Das kann mir was bringen - oder auch dir ;-) Und allemal "den Umstehenden", weil sie zwei Seiten hören.

-Ralf

Gerhard hat gesagt…

Hallo Ralf,

als Erstes muss ich bemerken, dass NULL keine Kategorie ist, sondern einfach NICHTS (steht damit als Meta-Wert über den Kategorien??).

Jede "void function" liefert eigentlich NULL als Funktionswert. Eine NULL anstatt eines singulären Funktionswertes ist eigentlich ein klarer Bruch. Die zitierte Option versteckt das nur und ist auch nicht besser.

Selber entwickle ich über 30 Jahre Software und kenne das Problem. Traue keinem Parameter, er könnte NULL sein - dito für Zeiger.

Falls eine Funktion eine Collection zurückgibt, da kann ich die NULL elegent umschiffen, indem eine leere Collection geliefert wird.

Erst heute stand ich vor der alten Frage: Warum geht das mit C# 4.0nicht:

void Sub(string message = string.Empty) {}

Aber

void Sub(string message = null) {}

mag er.
Ich verstehe, warum das so ist :-) Müsste aber nicht sein.
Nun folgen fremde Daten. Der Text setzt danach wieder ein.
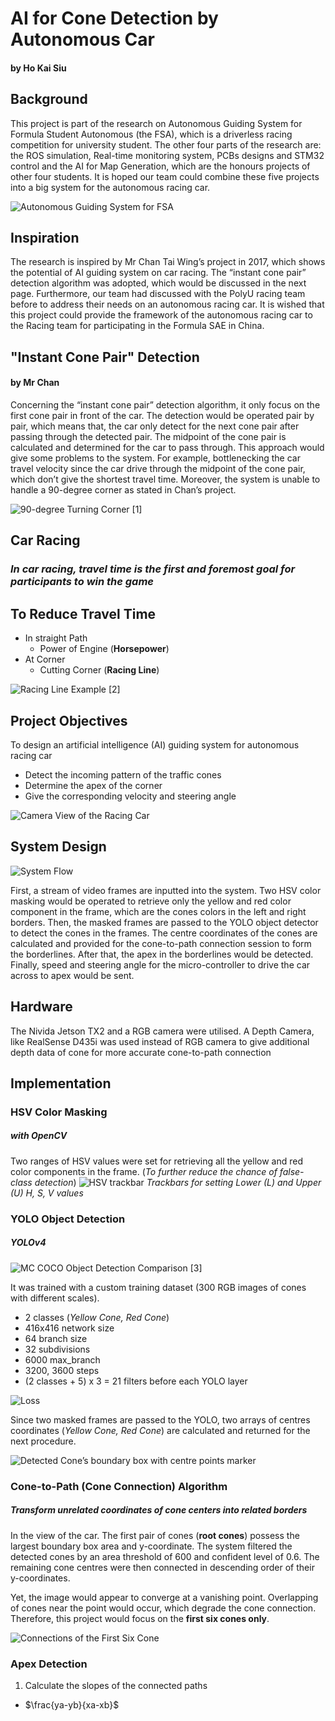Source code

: # AI for Cone Detection by Autonomous Car
#### by Ho Kai Siu

## Background
This project is part of the research on Autonomous Guiding System for Formula Student Autonomous (the FSA), which is a driverless racing competition for university student. The other four parts of the research are: the ROS simulation, Real-time monitoring system, PCBs designs and STM32 control and the AI for Map Generation, which are the honours projects of other four students. It is hoped our team could combine these five projects into a big system for the autonomous racing car.

![Autonomous Guiding System for FSA](/Pic/BG.png)

## Inspiration
The research is inspired by Mr Chan Tai Wing’s project in 2017, which shows the potential of AI guiding system on car racing. The “instant cone pair” detection algorithm was adopted, which would be discussed in the next page. Furthermore, our team had discussed with the PolyU racing team before to address their needs on an autonomous racing car. It is wished that this project could provide the framework of the autonomous racing car to the Racing team for participating in the Formula SAE in China.

## "Instant Cone Pair" Detection
#### by Mr Chan
Concerning the “instant cone pair” detection algorithm, it only focus on the first cone pair in front of the car. The detection would be operated pair by pair, which means that, the car only detect for the next cone pair after passing through the detected pair. The midpoint of the cone pair is calculated and determined for the car to pass through. This approach would give some problems to the system. For example, bottlenecking the car travel velocity since the car drive through the midpoint of the cone pair, which don’t give the shortest travel time. Moreover, the system is unable to handle a 90-degree corner as stated in Chan’s project.

![90-degree Turning Corner [1]](/Pic/90corner.png)

## Car Racing
### *In car racing, travel time is the first and foremost goal for participants to win the game*

## To Reduce Travel Time
* In straight Path
  * Power of Engine (**Horsepower**)
* At Corner
  * Cutting Corner (**Racing Line**)

![Racing Line Example [2]](/Pic/RacingLine.png)

## Project Objectives
To design an artificial intelligence (AI) guiding system for autonomous racing car
* Detect the incoming pattern of the traffic cones
* Determine the apex of the corner
* Give the corresponding velocity and steering angle

![Camera View of the Racing Car](/Pic/cameraview.png)

## System Design
![System Flow](/Pic/systemdesign.png)

First, a stream of video frames are inputted into the system. Two HSV color masking would be operated to retrieve only the yellow and red color component in the frame, which are the cones colors in the left and right borders. Then, the masked frames are passed to the YOLO object detector to detect the cones in the frames. The centre coordinates of the cones are calculated and provided for the cone-to-path connection session to form the borderlines. After that, the apex in the borderlines would be detected. Finally, speed and steering angle for the micro-controller to drive the car across to apex would be sent.

## Hardware
The Nivida Jetson TX2 and a RGB camera were utilised. A Depth Camera, like RealSense D435i was used instead of RGB camera to give additional depth data of cone for more accurate cone-to-path connection

## Implementation
### HSV Color Masking
##### *with OpenCV*
Two ranges of HSV values were set for retrieving all the yellow and red color components in the frame. 
(*To further reduce the chance of false-class detection*)
![HSV trackbar](/Pic/hsvtrackbar.png)
*Trackbars for setting Lower (L) and Upper (U) H, S, V values*

### YOLO Object Detection
##### *YOLOv4*
![MC COCO Object Detection Comparison [3]](/Pic/yolov4.png)

It was trained with a custom training dataset (300 RGB images of cones with different scales). 
* 2 classes (*Yellow Cone, Red Cone*)
* 416x416 network size
* 64 branch size
* 32 subdivisions
* 6000 max_branch
* 3200, 3600 steps
* (2 classes + 5) x 3 = 21 filters before each YOLO layer

![Loss](/Pic/loss.jpeg)

Since two masked frames are passed to the YOLO, two arrays of centres coordinates (*Yellow Cone, Red Cone*) are calculated and returned for the next procedure.

![Detected Cone’s boundary box with centre points marker](/Pic/detectedcenter.png)

### Cone-to-Path (Cone Connection) Algorithm
##### *Transform unrelated coordinates of cone centers into related borders*
In the view of the car. The first pair of cones (**root cones**) possess the largest boundary box area and y-coordinate. The system filtered the detected cones by an area threshold of 600 and confident level of 0.6. The remaining cone centres were then connected in descending order of their y-coordinates.

Yet, the image would appear to converge at a vanishing point. Overlapping of cones near the point would occur, which degrade the cone connection. Therefore, this project would focus on the **first six cones only**.

![Connections of the First Six Cone](/Pic/connect6.png)

### Apex Detection
1. Calculate the slopes of the connected paths
 - $\frac{ya-yb}{xa-xb}$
Das zitierte Video streamt gerade zu mir herab, werde ich dann mal anschauen. Es ist mit NULL-References betitelt - wir reden hier über das NULL-Objekt (OK Whats the difference?).

zurück zum NICHTS

Software muss lesbar und wartbar sein. Exceptions sind teuerer als eine NULL im Funktionswert und arbeiten über Nebeneffekte. Eine dokumentierte NULL halte ich für sinnvoller als zusätzliche Klassenkonstrukte, nur um eine NULL zu zu vermeiden. Wo NICHTS ist, ist halt NICHTS.

Das war keine Argumentation für NULL/NICHTS, ev. nur ein nichtiger Denkanstoß.

Aber schön, dass dieses Theme diskutiert wird.